Wherein your humble scribe presents a trio of NPCs for Barbarians of Lemuria… In Spaaaace!. These are put together mostly using the rules from Barbarians of the Aftermath and a few pulls from the other key BoL resources I’ve used before.

Traveling from the outer worlds to the Alliance capital aboard the tramp freighter Archilochus, Parjon Kelas (a minor noble with unique powers), Narsa Tash (a former slave from Aekos IV), and the disgraced boxerbot B0-RG9, are certainly bound for trouble. It’s in their nature.

Parjon Kelas / Lifeblood 10 / Hero Points 5 / Psychic Power 13
Attributes: Strength 0 Agility 0 Mind 2 Appeal 2
Combat Abilities: Brawl 0 Melee 1 Ranged 1 Defense 2
Careers: Noble 1, Psychic 1, Scholar 1, Chemist 1
Boons: Learned: History, Prismatic Soul
Flaws: Reluctant Fighter
Languages: Galactic Common, Aekosian, Fajash, Botic
Equipment: Blaster Pistol (d6+1)

Narsa Tash / Lifeblood 13 / Hero Points 6
Attributes: Strength 1 Agility 2 Mind 0 Appeal 1
Combat Abilities: Brawl 0 Melee 1 Ranged 2 Defense 1
Careers: Barbarian 2, Thief 1, Slave 1, Spacer 0
Boons: Hard-To-Kill, Lucky
Flaws: Savage
Languages: Aekosian
Equipment: Sword (d6+1)

B0-RG9 / Lifeblood 13 / Hero Points 5
Attributes: Strength 3 Agility 1 Mind 1 Appeal -1
Combat Abilities: Brawl 2 Melee 0 Ranged 0 Defense 2
Careers: Gladiator 2, Mechanic 1, Spacer 1, Priest 0
Boons: Self-Repair, Brawler
Flaws: Batteries Required
Languages: Botic, Galactic Common
Equipment: Fists (d3+3)

I’ve realized that I just don’t have the interest, inspiration or ambition to put together a proper BoL space game at the moment. But then again, with BotA handy there’s not much that needs to be done mechanically. I’ve decided that “Spacer” is a career in the same way that “Sailor” is in BoL. It covers piloting, general engineering, zero-g combat, and pretty much anything else you’d expect a person who has spent significant time in space travel to do.

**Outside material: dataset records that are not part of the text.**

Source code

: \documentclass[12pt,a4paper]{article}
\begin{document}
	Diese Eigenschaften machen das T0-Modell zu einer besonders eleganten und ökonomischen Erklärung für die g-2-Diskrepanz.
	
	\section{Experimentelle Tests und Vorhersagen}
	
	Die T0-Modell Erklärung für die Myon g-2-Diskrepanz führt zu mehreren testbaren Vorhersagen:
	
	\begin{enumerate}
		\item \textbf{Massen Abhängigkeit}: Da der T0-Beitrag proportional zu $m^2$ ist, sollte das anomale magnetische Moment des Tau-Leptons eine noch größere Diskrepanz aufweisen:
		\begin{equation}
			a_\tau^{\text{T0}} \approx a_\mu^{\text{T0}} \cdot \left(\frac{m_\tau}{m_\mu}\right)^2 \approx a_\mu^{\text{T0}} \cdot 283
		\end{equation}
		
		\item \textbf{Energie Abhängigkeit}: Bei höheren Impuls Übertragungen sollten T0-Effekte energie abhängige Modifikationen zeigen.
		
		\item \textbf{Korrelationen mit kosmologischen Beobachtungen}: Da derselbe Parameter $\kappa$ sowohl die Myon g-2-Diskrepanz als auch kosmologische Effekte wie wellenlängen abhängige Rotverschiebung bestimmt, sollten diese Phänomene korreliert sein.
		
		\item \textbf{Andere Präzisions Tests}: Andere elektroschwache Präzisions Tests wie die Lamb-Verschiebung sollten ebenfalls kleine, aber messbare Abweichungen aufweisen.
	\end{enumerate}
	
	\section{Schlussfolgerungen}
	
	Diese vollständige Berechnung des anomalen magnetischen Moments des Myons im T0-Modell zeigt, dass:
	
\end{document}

You could certainly break these things down to “Pilot” and “Gunner” and other such things if you wanted to. But I think that pushes you closer to Traveller, et. al., and thus misses the point of the BoL system.

But that’s just me. And it’s not like I’m getting to play any of this anyway, so what do I know?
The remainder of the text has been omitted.